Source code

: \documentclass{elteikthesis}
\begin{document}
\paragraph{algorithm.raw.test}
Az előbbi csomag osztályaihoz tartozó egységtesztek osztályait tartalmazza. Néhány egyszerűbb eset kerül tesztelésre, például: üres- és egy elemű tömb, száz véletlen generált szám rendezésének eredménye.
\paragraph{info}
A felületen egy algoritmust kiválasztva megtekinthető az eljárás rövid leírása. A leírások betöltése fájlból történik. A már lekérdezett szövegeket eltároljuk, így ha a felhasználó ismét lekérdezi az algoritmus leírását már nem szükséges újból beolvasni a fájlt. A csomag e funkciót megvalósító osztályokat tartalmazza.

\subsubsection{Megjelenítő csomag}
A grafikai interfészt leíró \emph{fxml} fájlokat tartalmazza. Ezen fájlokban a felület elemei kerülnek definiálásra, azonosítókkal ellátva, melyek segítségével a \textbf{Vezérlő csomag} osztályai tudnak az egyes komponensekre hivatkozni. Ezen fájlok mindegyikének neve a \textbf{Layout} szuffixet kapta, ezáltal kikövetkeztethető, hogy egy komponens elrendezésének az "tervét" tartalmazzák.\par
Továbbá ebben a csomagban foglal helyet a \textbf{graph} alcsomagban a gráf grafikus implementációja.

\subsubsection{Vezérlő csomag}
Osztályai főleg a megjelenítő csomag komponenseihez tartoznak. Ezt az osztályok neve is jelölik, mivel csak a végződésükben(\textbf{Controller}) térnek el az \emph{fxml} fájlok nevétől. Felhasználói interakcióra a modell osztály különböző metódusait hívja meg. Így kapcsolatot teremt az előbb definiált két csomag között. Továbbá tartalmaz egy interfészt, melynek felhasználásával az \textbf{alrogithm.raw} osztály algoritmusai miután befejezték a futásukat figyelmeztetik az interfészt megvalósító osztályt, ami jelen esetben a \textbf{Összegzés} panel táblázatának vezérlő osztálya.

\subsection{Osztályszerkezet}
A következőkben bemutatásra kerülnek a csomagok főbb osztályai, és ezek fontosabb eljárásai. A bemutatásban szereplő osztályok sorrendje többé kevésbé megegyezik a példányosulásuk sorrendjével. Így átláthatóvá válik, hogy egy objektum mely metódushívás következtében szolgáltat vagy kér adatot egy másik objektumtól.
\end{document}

════

▶ What you will do: Within the material above, how many lines include the string "subsubsection"? Give only the number.

▶ Written answer: 2